Second, to estimate the PAR%, we dichotomized each lifestyle factor, although the relationships between the lifestyle factors and SCD more complex. When we used the expanded risk score, which accounts for the associations across the distribution of the lifestyle factor, the results were similar to the binary lifestyle score. Further, due to its distributive property, the PAR% from a multilevel exposure equals the PAR% calculated from collapsing the categories into a binary variable.39 The simplicity of binary cutpoints for the lifestyle factors mirrors the dichotomous cutpoints used to define low-risk for clinical risk factors, (i.e. total cholesterol <200 mg/dl or blood pressure<120/80) and may help provide discrete guidance for patients in the clinical setting. The set of binary low-risk factors that we utilized here for the prevention of SCD is also similar to an a priori low-risk lifestyle related to lower risk of CHD15, stroke16, CVD mortality21, diabetes,17 and cancer18. A single message for the prevention of CVD and other chronic diseases provides a simple strategy to minimize overall morbidity and premature death.

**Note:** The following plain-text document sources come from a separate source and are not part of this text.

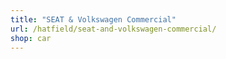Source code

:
 ```yaml
---
title: "SEAT & Volkswagen Commercial"
url: /hatfield/seat-and-volkswagen-commercial/
shop: car
---
```

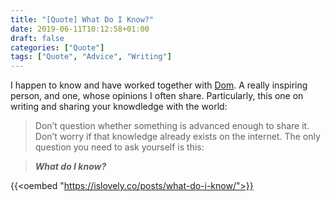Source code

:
 ```yaml
---
title: "[Quote] What Do I Know?"
date: 2019-06-11T10:12:58+01:00
draft: false
categories: ["Quote"]
tags: ["Quote", "Advice", "Writing"]
---
```


I happen to know and have worked together with [Dom](https://islovely.co). A really inspiring person, and one, whose opinions I often share. Particularly, this one on writing and sharing your knowdledge with the world:

> Don’t question whether something is advanced enough to share it. Don’t worry if that knowledge already exists on the internet. The only question you need to ask yourself is this:

> **_What do I know?_**

{{<oembed "https://islovely.co/posts/what-do-i-know/">}}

The PAR% is valid only when the relative risks and prevalence estimates used to calculate the PAR% are unbiased. The high degree of homogeneity in this cohort minimizes confounding by socioeconomic status and potentially other factors associated with a healthy lifestyle.15 We used multivariable models to adjust for additional confounders, however, the potential for residual confounding remains. Although measurement error in self-reported variables is unavoidable, information bias is minimal among these nurses who provide valid information on questionnaires.24, 25 Moreover, such error is likely to be non-differential with respect to SCD, and likely underestimate the true effect.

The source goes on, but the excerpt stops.